Dari Diaspora ke Balai Kota: Perjalanan Historis Zohran Mamdani Menjadi Wali Kota NYC
Zohran Mamdani
Jakarta, Satuju.com - Dalam drama pertarungan politik panjang nan melelahkan, Zohran Mamdani terpilih menjadi Wali Kota New York City. Mamdani tercatat dalam sejarah sebagai muslim pertama yang menjadi pemimpin di kota terbesar Amerika Serikat itu.
Politikus muda yang masih berusia 34 tahun ini dikenal lewat gaya santainya. Ia sukses dengan janji kampanye nya akan menjadikan biaya hidup warga New York. menjadi lebih murah dan tanpa beban.
Mamdani mengungguli pesaing-pesaing kuat, termasuk mantan Gubernur New York Andrew Cuomo yang maju sebagai independen. Kemenangan ini pun begitu menakjubkan setelah dia unggul signifikan dari pesaing terdekat yang juga petahana wali kota.
Kemenangannya mengalahkan mantan Gubernur, Andrew Cuomo, disebut bakal memicu perselisihan politik dengan Presiden Donald Trump.
Awal pekan ini, Trump mengancam akan memotong dana pemerintah federal New York City jika Mamdani terpilih.
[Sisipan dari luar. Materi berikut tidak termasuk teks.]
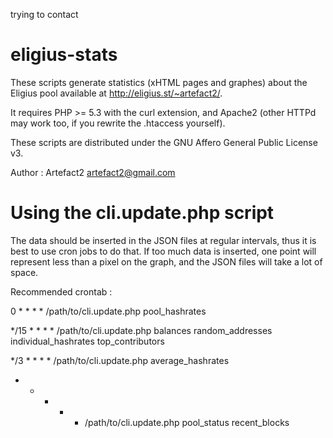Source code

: trying to contact

eligius-stats
=============

These scripts generate statistics (xHTML pages and graphes) about the Eligius pool available at http://eligius.st/~artefact2/.

It requires PHP >= 5.3 with the curl extension, and Apache2 (other HTTPd may work too, if you rewrite the .htaccess yourself).

These scripts are distributed under the GNU Affero General Public License v3.

Author : Artefact2 <artefact2@gmail.com>

Using the cli.update.php script
===============================

The data should be inserted in the JSON files at regular intervals, thus it is best to use cron jobs to do that. If
too much data is inserted, one point will represent less than a pixel on the graph, and the JSON files will take
a lot of space.

Recommended crontab :

0    * * * * /path/to/cli.update.php pool_hashrates

*/15 * * * * /path/to/cli.update.php balances random_addresses individual_hashrates top_contributors

*/3  * * * * /path/to/cli.update.php average_hashrates

*    * * * * /path/to/cli.update.php pool_status recent_blocks
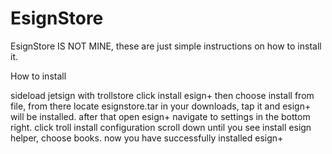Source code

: # EsignStore
EsignStore IS NOT MINE, these are just simple instructions on how to install it.



How to install


sideload jetsign with trollstore click install esign+ then choose install from file, from there locate esignstore.tar in your downloads, tap it and esign+ will be installed. after that open esign+ navigate to settings in the bottom right. click troll install configuration scroll down until you see install esign helper, choose books. now you have successfully installed esign+ 
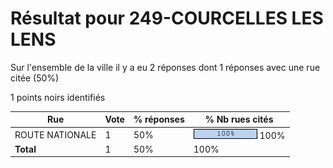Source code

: # Résultat pour 249-COURCELLES LES LENS

Sur l'ensemble de la ville il y a eu 2 réponses dont 1 réponses avec une rue citée (50%)

1 points noirs identifiés

| Rue | Vote | % réponses | % Nb rues cités|
|-----|------|------------|----------------|
| ROUTE NATIONALE | 1 | 50% | <img src="../../img/bar_100.gif" />&nbsp;100%|
| **Total** | 1 | 50% | 100%|

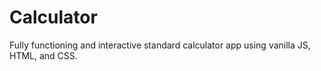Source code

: # Calculator
Fully functioning and interactive standard calculator app using vanilla JS, HTML, and CSS.
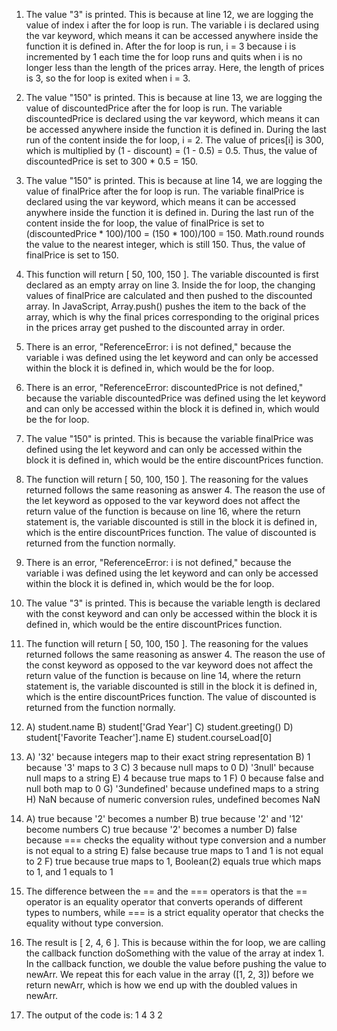 1. The value "3" is printed. This is because at line 12, we are logging the value of index i after the for loop is run. The variable i is declared using the var keyword, which means it can be accessed anywhere inside the function it is defined in. After the for loop is run, i = 3 because i is incremented by 1 each time the for loop runs and quits when i is no longer less than the length of the prices array. Here, the length of prices is 3, so the for loop is exited when i = 3. 

2. The value "150" is printed. This is because at line 13, we are logging the value of discountedPrice after the for loop is run. The variable discountedPrice is declared using the var keyword, which means it can be accessed anywhere inside the function it is defined in. During the last run of the content inside the for loop, i = 2. The value of prices[i] is 300, which is multiplied by (1 - discount) = (1 - 0.5) = 0.5. Thus, the value of discountedPrice is set to 300 * 0.5 = 150. 

3. The value "150" is printed. This is because at line 14, we are logging the value of finalPrice after the for loop is run. The variable finalPrice is declared using the var keyword, which means it can be accessed anywhere inside the function it is defined in. During the last run of the content inside the for loop, the value of finalPrice is set to (discountedPrice * 100)/100 = (150 * 100)/100 = 150. Math.round rounds the value to the nearest integer, which is still 150. Thus, the value of finalPrice is set to 150.

4. This function will return [ 50, 100, 150 ]. The variable discounted is first declared as an empty array on line 3. Inside the for loop, the changing values of finalPrice are calculated and then pushed to the discounted array. In JavaScript, Array.push() pushes the item to the back of the array, which is why the final prices corresponding to the original prices in the prices array get pushed to the discounted array in order.

5. There is an error, "ReferenceError: i is not defined," because the variable i was defined using the let keyword and can only be accessed within the block it is defined in, which would be the for loop. 

6. There is an error, "ReferenceError: discountedPrice is not defined," because the variable discountedPrice was defined using the let keyword and can only be accessed within the block it is defined in, which would be the for loop. 

7. The value "150" is printed. This is because the variable finalPrice was defined using the let keyword and can only be accessed within the block it is defined in, which would be the entire discountPrices function. 

8. The function will return [ 50, 100, 150 ]. The reasoning for the values returned follows the same reasoning as answer 4. The reason the use of the let keyword as opposed to the var keyword does not affect the return value of the function is because on line 16, where the return statement is, the variable discounted is still in the block it is defined in, which is the entire discountPrices function. The value of discounted is returned from the function normally. 

9. There is an error, "ReferenceError: i is not defined," because the variable i was defined using the let keyword and can only be accessed within the block it is defined in, which would be the for loop. 

10. The value "3" is printed. This is because the variable length is declared with the const keyword and can only be accessed within the block it is defined in, which would be the entire discountPrices function. 

11. The function will return [ 50, 100, 150 ]. The reasoning for the values returned follows the same reasoning as answer 4. The reason the use of the const keyword as opposed to the var keyword does not affect the return value of the function is because on line 14, where the return statement is, the variable discounted is still in the block it is defined in, which is the entire discountPrices function. The value of discounted is returned from the function normally. 

12. A) student.name
    B) student['Grad Year']
    C) student.greeting()
    D) student['Favorite Teacher'].name
    E) student.courseLoad[0]
    
13. A) '32' because integers map to their exact string representation
    B) 1 because '3' maps to 3
    C) 3 because null maps to 0
    D) '3null' because null maps to a string
    E) 4 because true maps to 1
    F) 0 because false and null both map to 0
    G) '3undefined' because undefined maps to a string
    H) NaN because of numeric conversion rules, undefined becomes NaN
    
14. A) true because '2' becomes a number
    B) true because '2' and '12' become numbers
    C) true because '2' becomes a number
    D) false because === checks the equality without type conversion and a number is not equal to a string
    E) false because true maps to 1 and 1 is not equal to 2
    F) true because true maps to 1, Boolean(2) equals true which maps to 1, and 1 equals to 1
    
15. The difference between the == and the === operators is that the == operator is an equality operator that converts operands of different types to numbers, while === is a strict equality operator that checks the equality without type conversion.

17. The result is [ 2, 4, 6 ]. This is because within the for loop, we are calling the callback function doSomething with the value of the array at index 1. In the callback function, we double the value before pushing the value to newArr. We repeat this for each value in the array ([1, 2, 3]) before we return newArr, which is how we end up with the doubled values in newArr.

19. The output of the code is:
1
4
3
2
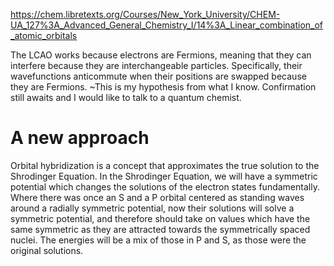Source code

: https://chem.libretexts.org/Courses/New_York_University/CHEM-UA_127%3A_Advanced_General_Chemistry_I/14%3A_Linear_combination_of_atomic_orbitals

The LCAO works because electrons are Fermions, meaning that they can interfere because they are interchangeable particles. Specifically, their wavefunctions anticommute when their positions are swapped because they are Fermions. ~This is my hypothesis from what I know. Confirmation still awaits and I would like to talk to a quantum chemist.

# A new approach

Orbital hybridization is a concept that approximates the true solution to the Shrodinger Equation. In the Shrodinger Equation, we will have a symmetric potential which changes the solutions of the electron states fundamentally. Where there was once an S and a P orbital centered as standing waves around a radially symmetric potential, now their solutions will solve a symmetric potential, and therefore should take on values which have the same symmetric as they are attracted towards the symmetrically spaced nuclei. The energies will be a mix of those in P and S, as those were the original solutions.
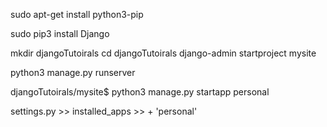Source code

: sudo apt-get install python3-pip

sudo pip3 install Django

mkdir djangoTutoirals
cd djangoTutoirals
django-admin startproject mysite

python3 manage.py runserver

djangoTutoirals/mysite$ python3 manage.py startapp personal

settings.py >> installed_apps >> + 'personal'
“Jika kandidat komunis Zohran Mamdani memenangkan pemilihan wali kota New York City, sangat kecil kemungkinan saya akan menyalurkan dana federal selain dalam jumlah paling minimal sebagaimana diwajibkan untuk kota pertama yang saya cintai,” kata Trump dalam unggahannya di Truth Social seperti dikutip The Guardian.
Mamdani, politisi muda dari Partai Demokrat yang juga berasal dari komunitas Muslim dan imigran, berhasil meraih kemenangan dalam pemilihan wali kota New York, mencetak sejarah sebagai wali kota muslim pertama kota tersebut.
Mamdani tak begitu saja terpilih jadi Wali Kota New York. Ada kisah panjang yang ditorehkannya, sebelum menduduki ‘kursi panas’ itu. Berikut ini ulasannya, merangkum berbagai sumber, sebagaimana dikutip dari laman Wikipedia.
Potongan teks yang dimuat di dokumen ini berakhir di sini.